QUESTION: My tenant is converting from a partnership into a limited liability partnership. I have been asked to consent to the assignment of the lease from the partnership to the LLP. What should I do?

Consider what, if any, obligations you have in considering the application. If the lease permits assignments with landlord’s consent, which is not to be unreasonably withheld, the landlord has a statutory duty to give consent.

The benefits from converting to an LLP, particularly the removal of a personal liability for the partners in the business, are appealing, and it is that that worries landlords.

The fact that the LLP is unlikely to have a trading history and financial accounts will not necessarily constitute a reason to refuse consent. This can be overcome by reviewing the partnership trading history and accounts.

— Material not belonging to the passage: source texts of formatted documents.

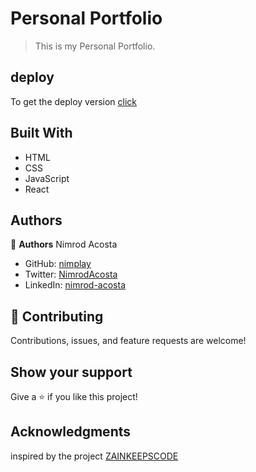 # Personal Portfolio
> This is my Personal Portfolio.

## deploy

To get the deploy version [click](https://63386b3fe46692160183494f--nimplayportfolio.netlify.app/)

## Built With
- HTML
- CSS
- JavaScript
- React


## Authors

👤 **Authors**
Nimrod Acosta

- GitHub: [nimplay](https://github.com/nimplay)
- Twitter: [NimrodAcosta](https://twitter.com/NimrodAcosta)
- LinkedIn: [nimrod-acosta](https://www.linkedin.com/in/nimrod-acosta-734330169/)

## 🤝 Contributing

Contributions, issues, and feature requests are welcome!

## Show your support

Give a ⭐️ if you like this project!

## Acknowledgments

inspired by the project
[ZAINKEEPSCODE](https://www.youtube.com/watch?v=CKAn5dCK6RE&list=WL&index=14)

You can also obtain a copy of the asset transfer agreement to ascertain whether any assets are being transferred out of the business before conversion, which might give rise to an entitlement to refuse consent. Any consent granted should then contain a warranty from the partners and the LLP that the business assets have been transferred to the LLP.

If you are still concerned about the assignment, consider whether additional security is required. Personal guarantees from the partners may not be reasonable if you are dealing with older leases where the landlord enjoys the benefit of partner covenants.

Instead, consider early release provisions for security based on the LLP meeting conventional profit tests. With new leases, a landlord should be able to secure an authorised guarantee agreement from the original tenant partners.

Finally, consider whether there are other provisions in the lease that need to be varied in connection with the conversion. In particular, look at the forfeiture clause to ensure it deals with the insolvency of the LLP.